> [WHAT YOU WILL DO]:
What lines in the listing below hold the string "compatible"? Please copy them out.

> [DATA FOR THE TASK]:
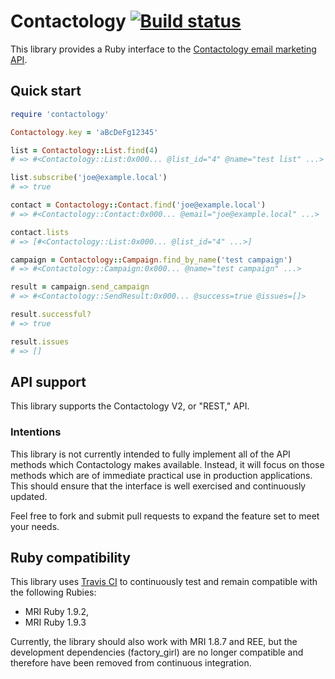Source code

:# Contactology [![Build status][ci-image]][ci]

This library provides a Ruby interface to the [Contactology email marketing
API][api].

## Quick start

```ruby
require 'contactology'

Contactology.key = 'aBcDeFg12345'

list = Contactology::List.find(4)
# => #<Contactology::List:0x000... @list_id="4" @name="test list" ...>

list.subscribe('joe@example.local')
# => true

contact = Contactology::Contact.find('joe@example.local')
# => #<Contactology::Contact:0x000... @email="joe@example.local" ...>

contact.lists
# => [#<Contactology::List:0x000... @list_id="4" ...>]

campaign = Contactology::Campaign.find_by_name('test campaign')
# => #<Contactology::Campaign:0x000... @name="test campaign" ...>

result = campaign.send_campaign
# => #<Contactology::SendResult:0x000... @success=true @issues=[]>

result.successful?
# => true

result.issues
# => []
```

## API support

This library supports the Contactology V2, or "REST," API.

### Intentions

This library is not currently intended to fully implement all of the API
methods which Contactology makes available. Instead, it will focus on those
methods which are of immediate practical use in production applications. This
should ensure that the interface is well exercised and continuously updated.

Feel free to fork and submit pull requests to expand the feature set to meet
your needs.

## Ruby compatibility

This library uses [Travis CI][ci] to continuously test and remain compatible
with the following Rubies:

* MRI Ruby 1.9.2,
* MRI Ruby 1.9.3

Currently, the library should also work with MRI 1.8.7 and REE, but the
development dependencies (factory_girl) are no longer compatible and therefore
have been removed from continuous integration.

[api]: http://www.contactology.com/email-marketing-api/ (Contactology API Documentation)
[ci]: http://travis-ci.org/nbibler/contactology
[ci-image]: https://secure.travis-ci.org/nbibler/contactology.png

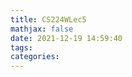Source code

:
 ```yaml
---
title: CS224WLec5
mathjax: false
date: 2021-12-19 14:59:40
tags:
categories:
---
```


<!-- more -->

> [SOLUTION TO THIS TASK]:
This library uses [Travis CI][ci] to continuously test and remain compatible
development dependencies (factory_girl) are no longer compatible and therefore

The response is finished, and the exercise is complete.